Flu season is upon us again — the time of year when the steady message is "Have you gotten your flu shot yet?" Considering the many studies showing flu vaccines offer minimal protection against illness even when well-matched to circulating viral strains, the fact that vaccination continues to be touted as your first line of defense against influenza suggests this annual campaign is more about generating conformity for profit rather than actually improving and protecting public health.
Questionable Data Used to Support Annual Flu Vaccination Campaigns
Statistics reveal that in most years, flu shots are at best 50 to 60 percent effective at preventing lab confirmed type A or B influenza requiring medical care.1 In the decade between 2005 and 2015, the influenza vaccine was less than 50 percent effective more than half of the time.2
The 2017/2018 flu vaccine was a perfect example of this trend. The overall adjusted vaccine effectiveness against influenza A and B virus infection was just 36 percent.3
According to a 2014 meta-analysis,4 71 people have to be vaccinated in order for a single case of influenza to be avoided — a ratio that speaks to the ineffectiveness of this annual routine.
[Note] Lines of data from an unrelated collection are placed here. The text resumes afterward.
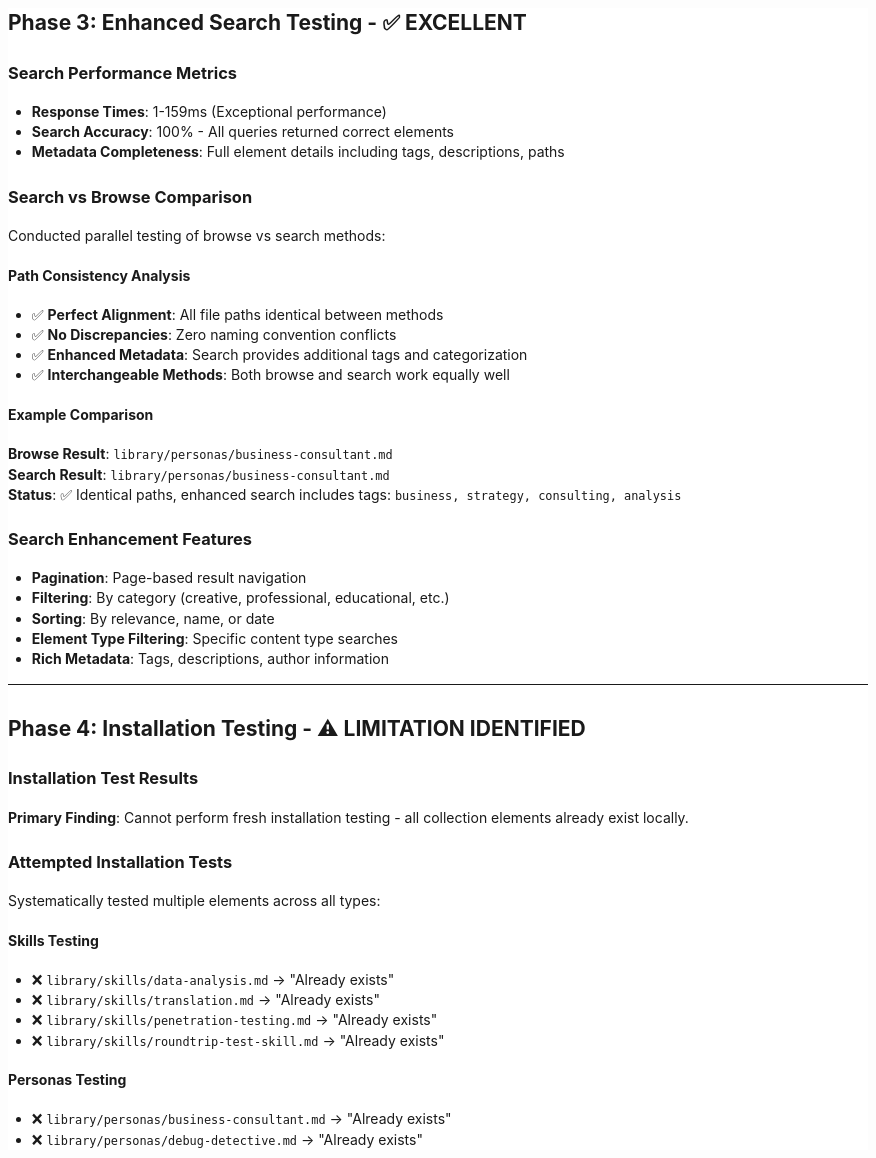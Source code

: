 
## **Phase 3: Enhanced Search Testing - ✅ EXCELLENT**

### Search Performance Metrics
- **Response Times**: 1-159ms (Exceptional performance)
- **Search Accuracy**: 100% - All queries returned correct elements
- **Metadata Completeness**: Full element details including tags, descriptions, paths

### Search vs Browse Comparison
Conducted parallel testing of browse vs search methods:

#### Path Consistency Analysis
- ✅ **Perfect Alignment**: All file paths identical between methods
- ✅ **No Discrepancies**: Zero naming convention conflicts
- ✅ **Enhanced Metadata**: Search provides additional tags and categorization
- ✅ **Interchangeable Methods**: Both browse and search work equally well

#### Example Comparison
**Browse Result**: `library/personas/business-consultant.md`  
**Search Result**: `library/personas/business-consultant.md`  
**Status**: ✅ Identical paths, enhanced search includes tags: `business, strategy, consulting, analysis`

### Search Enhancement Features
- **Pagination**: Page-based result navigation
- **Filtering**: By category (creative, professional, educational, etc.)
- **Sorting**: By relevance, name, or date
- **Element Type Filtering**: Specific content type searches
- **Rich Metadata**: Tags, descriptions, author information

---

## **Phase 4: Installation Testing - ⚠️ LIMITATION IDENTIFIED**

### Installation Test Results
**Primary Finding**: Cannot perform fresh installation testing - all collection elements already exist locally.

### Attempted Installation Tests
Systematically tested multiple elements across all types:

#### Skills Testing
- ❌ `library/skills/data-analysis.md` → "Already exists"
- ❌ `library/skills/translation.md` → "Already exists"  
- ❌ `library/skills/penetration-testing.md` → "Already exists"
- ❌ `library/skills/roundtrip-test-skill.md` → "Already exists"

#### Personas Testing  
- ❌ `library/personas/business-consultant.md` → "Already exists"
- ❌ `library/personas/debug-detective.md` → "Already exists"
Adding insult to injury, evidence5 (which was confirmed three years later6) suggests flu vaccination may double your risk of contracting pandemic influenza or a more serious bout of influenza.
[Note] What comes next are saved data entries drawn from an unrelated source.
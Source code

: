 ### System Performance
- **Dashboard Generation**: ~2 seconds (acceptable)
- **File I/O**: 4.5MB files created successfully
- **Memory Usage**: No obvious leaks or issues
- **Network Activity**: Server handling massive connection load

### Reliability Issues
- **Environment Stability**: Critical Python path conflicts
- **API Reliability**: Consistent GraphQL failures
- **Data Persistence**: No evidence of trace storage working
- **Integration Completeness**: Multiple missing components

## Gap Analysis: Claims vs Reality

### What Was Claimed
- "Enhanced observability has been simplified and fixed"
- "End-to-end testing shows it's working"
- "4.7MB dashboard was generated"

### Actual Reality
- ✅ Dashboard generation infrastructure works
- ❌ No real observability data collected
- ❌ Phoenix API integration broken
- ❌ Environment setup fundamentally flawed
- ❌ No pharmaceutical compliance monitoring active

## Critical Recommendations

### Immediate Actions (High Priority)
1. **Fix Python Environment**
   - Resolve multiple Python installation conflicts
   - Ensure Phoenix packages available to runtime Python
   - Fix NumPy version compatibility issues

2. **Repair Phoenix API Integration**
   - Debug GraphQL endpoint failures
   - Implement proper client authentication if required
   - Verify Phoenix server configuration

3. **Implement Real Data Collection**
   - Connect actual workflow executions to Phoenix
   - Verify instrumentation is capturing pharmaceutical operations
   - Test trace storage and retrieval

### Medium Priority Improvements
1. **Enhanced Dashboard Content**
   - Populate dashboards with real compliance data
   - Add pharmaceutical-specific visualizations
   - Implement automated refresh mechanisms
Research7 published in 2011 also warned the seasonal flu vaccine appears to weaken children's immune systems and increases their chances of getting sick from influenza viruses not included in the vaccine.
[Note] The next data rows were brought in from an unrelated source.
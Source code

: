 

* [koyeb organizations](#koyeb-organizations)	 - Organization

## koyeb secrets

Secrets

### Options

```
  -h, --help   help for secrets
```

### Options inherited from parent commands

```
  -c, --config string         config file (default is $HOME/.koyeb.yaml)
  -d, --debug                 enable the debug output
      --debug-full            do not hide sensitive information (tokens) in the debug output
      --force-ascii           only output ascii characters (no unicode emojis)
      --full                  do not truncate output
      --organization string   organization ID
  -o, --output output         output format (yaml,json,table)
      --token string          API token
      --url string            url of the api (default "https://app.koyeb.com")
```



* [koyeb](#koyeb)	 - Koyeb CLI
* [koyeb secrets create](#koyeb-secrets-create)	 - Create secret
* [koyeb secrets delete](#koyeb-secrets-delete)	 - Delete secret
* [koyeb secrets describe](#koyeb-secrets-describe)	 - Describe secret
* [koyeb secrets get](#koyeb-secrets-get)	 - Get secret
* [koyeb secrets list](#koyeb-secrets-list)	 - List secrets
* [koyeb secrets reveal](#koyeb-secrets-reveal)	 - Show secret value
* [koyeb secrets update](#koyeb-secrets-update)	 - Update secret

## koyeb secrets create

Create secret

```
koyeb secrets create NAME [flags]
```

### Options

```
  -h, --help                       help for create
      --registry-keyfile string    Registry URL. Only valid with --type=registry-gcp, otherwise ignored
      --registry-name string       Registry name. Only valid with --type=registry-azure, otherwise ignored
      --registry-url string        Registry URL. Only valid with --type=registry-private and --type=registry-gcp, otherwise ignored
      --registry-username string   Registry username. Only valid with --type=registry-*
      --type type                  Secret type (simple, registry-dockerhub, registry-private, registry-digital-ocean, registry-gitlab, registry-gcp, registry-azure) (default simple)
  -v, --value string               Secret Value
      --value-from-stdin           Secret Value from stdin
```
When blood samples from healthy, unvaccinated children and children who had received an annual flu shot were compared, the unvaccinated group had naturally built up more antibodies across a wider variety of influenza strains compared to the vaccinated group.8
Evidence also shows you can get vaccinated, show few or no symptoms and still shed and transmit influenza to other people.9,10 Flu vaccines are also associated with debilitating and potentially lifelong side effects such as Guillain-Barré syndrome and chronic shoulder injury related to vaccine administration.
2018/2019 Flu Season Brings Back Failed Nasal Spray Vaccine
Flu vaccines are by their nature a tricky business because influenza viruses are constantly evolving and public health officials have to guess at least six months before the flu season starts which type A and B influenza virus strains might end up being predominant so drug companies can manufacture the vaccines.